Here is the fourth of my 50 Mindful Practices  from my upcoming book. Please sign up for my weekly emails if you want to get the rest automatically in your email box. I welcome your feedback and please pass along to your friends!


Practice 4: Eat Mindfully 

“We depend on food to survive. Only oxygen and water are more critical. Since preparing and eating food is such an essential component of our lives, why not bring mindful awareness to this?” Stahl and Goldstein

What it is. The speed at which we eat in Western society is shocking. Some meals at our house are finished in less than ten minutes. Not only is this bad for digestion, but we barely taste what we eat or savor it.  We miss out on the simple pleasure of eating but also miss out on the information emanating from our body as we chew and swallow. We don’t notice our taste buds, our throat constricting or our stomach. We don’t know whether we are full or still hungry.

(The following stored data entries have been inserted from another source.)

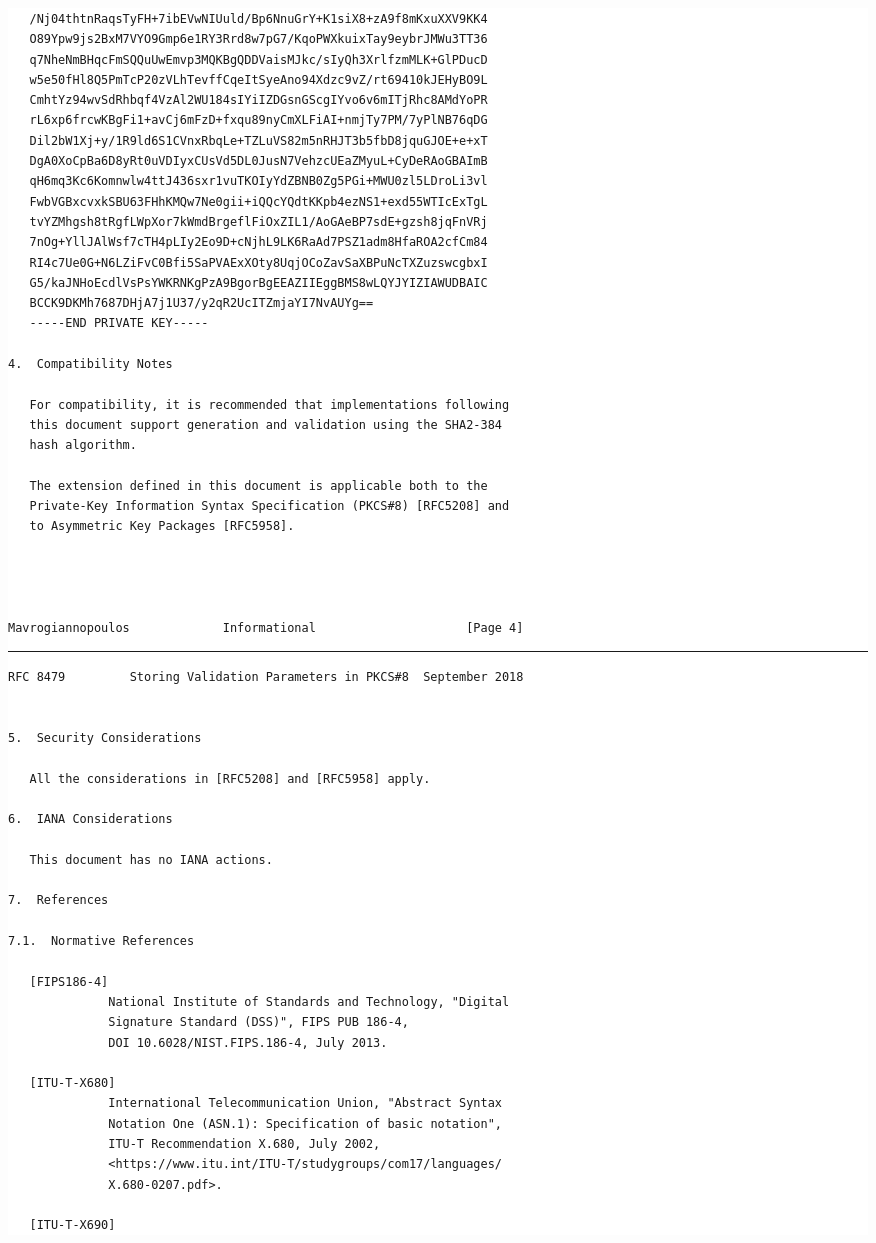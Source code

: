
 ``` newpage
   /Nj04thtnRaqsTyFH+7ibEVwNIUuld/Bp6NnuGrY+K1siX8+zA9f8mKxuXXV9KK4
   O89Ypw9js2BxM7VYO9Gmp6e1RY3Rrd8w7pG7/KqoPWXkuixTay9eybrJMWu3TT36
   q7NheNmBHqcFmSQQuUwEmvp3MQKBgQDDVaisMJkc/sIyQh3XrlfzmMLK+GlPDucD
   w5e50fHl8Q5PmTcP20zVLhTevffCqeItSyeAno94Xdzc9vZ/rt69410kJEHyBO9L
   CmhtYz94wvSdRhbqf4VzAl2WU184sIYiIZDGsnGScgIYvo6v6mITjRhc8AMdYoPR
   rL6xp6frcwKBgFi1+avCj6mFzD+fxqu89nyCmXLFiAI+nmjTy7PM/7yPlNB76qDG
   Dil2bW1Xj+y/1R9ld6S1CVnxRbqLe+TZLuVS82m5nRHJT3b5fbD8jquGJOE+e+xT
   DgA0XoCpBa6D8yRt0uVDIyxCUsVd5DL0JusN7VehzcUEaZMyuL+CyDeRAoGBAImB
   qH6mq3Kc6Komnwlw4ttJ436sxr1vuTKOIyYdZBNB0Zg5PGi+MWU0zl5LDroLi3vl
   FwbVGBxcvxkSBU63FHhKMQw7Ne0gii+iQQcYQdtKKpb4ezNS1+exd55WTIcExTgL
   tvYZMhgsh8tRgfLWpXor7kWmdBrgeflFiOxZIL1/AoGAeBP7sdE+gzsh8jqFnVRj
   7nOg+YllJAlWsf7cTH4pLIy2Eo9D+cNjhL9LK6RaAd7PSZ1adm8HfaROA2cfCm84
   RI4c7Ue0G+N6LZiFvC0Bfi5SaPVAExXOty8UqjOCoZavSaXBPuNcTXZuzswcgbxI
   G5/kaJNHoEcdlVsPsYWKRNKgPzA9BgorBgEEAZIIEggBMS8wLQYJYIZIAWUDBAIC
   BCCK9DKMh7687DHjA7j1U37/y2qR2UcITZmjaYI7NvAUYg==
   -----END PRIVATE KEY-----

4.  Compatibility Notes

   For compatibility, it is recommended that implementations following
   this document support generation and validation using the SHA2-384
   hash algorithm.

   The extension defined in this document is applicable both to the
   Private-Key Information Syntax Specification (PKCS#8) [RFC5208] and
   to Asymmetric Key Packages [RFC5958].




Mavrogiannopoulos             Informational                     [Page 4]
```

------------------------------------------------------------------------

``` newpage
RFC 8479         Storing Validation Parameters in PKCS#8  September 2018


5.  Security Considerations

   All the considerations in [RFC5208] and [RFC5958] apply.

6.  IANA Considerations

   This document has no IANA actions.

7.  References

7.1.  Normative References

   [FIPS186-4]
              National Institute of Standards and Technology, "Digital
              Signature Standard (DSS)", FIPS PUB 186-4,
              DOI 10.6028/NIST.FIPS.186-4, July 2013.

   [ITU-T-X680]
              International Telecommunication Union, "Abstract Syntax
              Notation One (ASN.1): Specification of basic notation",
              ITU-T Recommendation X.680, July 2002,
              <https://www.itu.int/ITU-T/studygroups/com17/languages/
              X.680-0207.pdf>.

   [ITU-T-X690]
```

In the popular “Mind Up”  program created by actor Goldie Hawn,  elementary school students are asked to use words to describe the various tastes they sense when they are eating. They describe foods as either  bitter, salty, sweet, sour, tangy, lemony, bland, or sharp. When they use the descriptive words, not only do students slow down, but they become more selective and conscious eaters.

How  to do it. Place a raisin in your hand. Look closely at the raisin and notice its shape, color and texture. Smell the raisin. Take your time.  Now place the raisin on your tongue. Do not bite it right way. Just roll it around in your mouth and feels its bumps and contours. Notice that your mouth is salivating. Notice the urge to bite and swallow. Slowly bite down into the raisin and feel your teeth and jaw pressing down. Notice the burst of taste in your mouth and where on your tongue the taste is registeringRoll it to the back of your tongue and swallow. Sense it going down your esophagus. Breathe deeply and reflect on how it felt.

What to notice. How is eating in this way different than how you eat on a regular basis? Most people says its the first time they really tasted a raisin.  Also, when engaged in this way you might notice that your mind does not wander elsewhere. You have the pleasure of doing only one thing with complete attention, free from other distracting thoughts.